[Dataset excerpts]
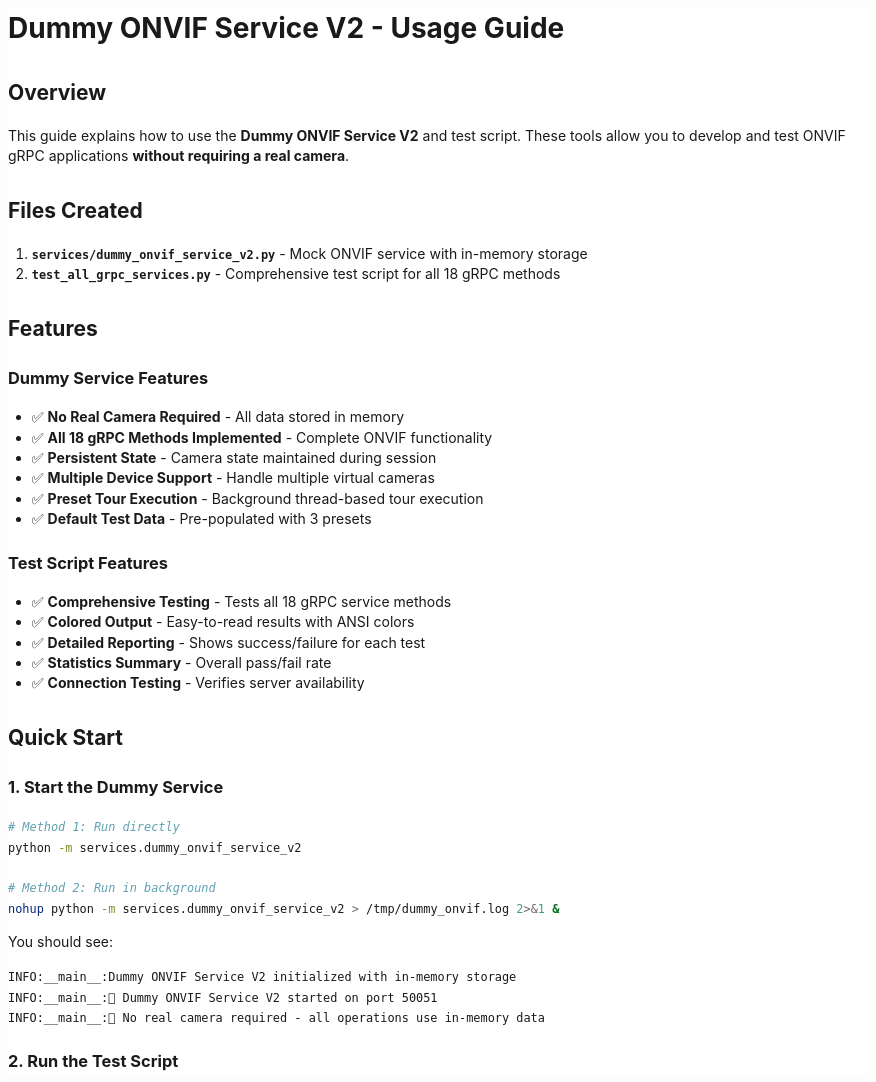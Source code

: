 # Dummy ONVIF Service V2 - Usage Guide

## Overview

This guide explains how to use the **Dummy ONVIF Service V2** and test script. These tools allow you to develop and test ONVIF gRPC applications **without requiring a real camera**.

## Files Created

1. **`services/dummy_onvif_service_v2.py`** - Mock ONVIF service with in-memory storage
2. **`test_all_grpc_services.py`** - Comprehensive test script for all 18 gRPC methods

## Features

### Dummy Service Features
- ✅ **No Real Camera Required** - All data stored in memory
- ✅ **All 18 gRPC Methods Implemented** - Complete ONVIF functionality
- ✅ **Persistent State** - Camera state maintained during session
- ✅ **Multiple Device Support** - Handle multiple virtual cameras
- ✅ **Preset Tour Execution** - Background thread-based tour execution
- ✅ **Default Test Data** - Pre-populated with 3 presets

### Test Script Features
- ✅ **Comprehensive Testing** - Tests all 18 gRPC service methods
- ✅ **Colored Output** - Easy-to-read results with ANSI colors
- ✅ **Detailed Reporting** - Shows success/failure for each test
- ✅ **Statistics Summary** - Overall pass/fail rate
- ✅ **Connection Testing** - Verifies server availability

## Quick Start

### 1. Start the Dummy Service

```bash
# Method 1: Run directly
python -m services.dummy_onvif_service_v2

# Method 2: Run in background
nohup python -m services.dummy_onvif_service_v2 > /tmp/dummy_onvif.log 2>&1 &
```

You should see:
```
INFO:__main__:Dummy ONVIF Service V2 initialized with in-memory storage
INFO:__main__:🚀 Dummy ONVIF Service V2 started on port 50051
INFO:__main__:📝 No real camera required - all operations use in-memory data
```

### 2. Run the Test Script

**Your assignment**
Please print every record exactly as written, without the pictures.

**Result for this exercise**
Source code

: # Dummy ONVIF Service V2 - Usage Guide

## Overview

This guide explains how to use the **Dummy ONVIF Service V2** and test script. These tools allow you to develop and test ONVIF gRPC applications **without requiring a real camera**.

## Files Created

1. **`services/dummy_onvif_service_v2.py`** - Mock ONVIF service with in-memory storage
2. **`test_all_grpc_services.py`** - Comprehensive test script for all 18 gRPC methods

## Features

### Dummy Service Features
- ✅ **No Real Camera Required** - All data stored in memory
- ✅ **All 18 gRPC Methods Implemented** - Complete ONVIF functionality
- ✅ **Persistent State** - Camera state maintained during session
- ✅ **Multiple Device Support** - Handle multiple virtual cameras
- ✅ **Preset Tour Execution** - Background thread-based tour execution
- ✅ **Default Test Data** - Pre-populated with 3 presets

### Test Script Features
- ✅ **Comprehensive Testing** - Tests all 18 gRPC service methods
- ✅ **Colored Output** - Easy-to-read results with ANSI colors
- ✅ **Detailed Reporting** - Shows success/failure for each test
- ✅ **Statistics Summary** - Overall pass/fail rate
- ✅ **Connection Testing** - Verifies server availability

## Quick Start

### 1. Start the Dummy Service

```bash
# Method 1: Run directly
python -m services.dummy_onvif_service_v2

# Method 2: Run in background
nohup python -m services.dummy_onvif_service_v2 > /tmp/dummy_onvif.log 2>&1 &
```

You should see:
```
INFO:__main__:Dummy ONVIF Service V2 initialized with in-memory storage
INFO:__main__:🚀 Dummy ONVIF Service V2 started on port 50051
INFO:__main__:📝 No real camera required - all operations use in-memory data
```

### 2. Run the Test Script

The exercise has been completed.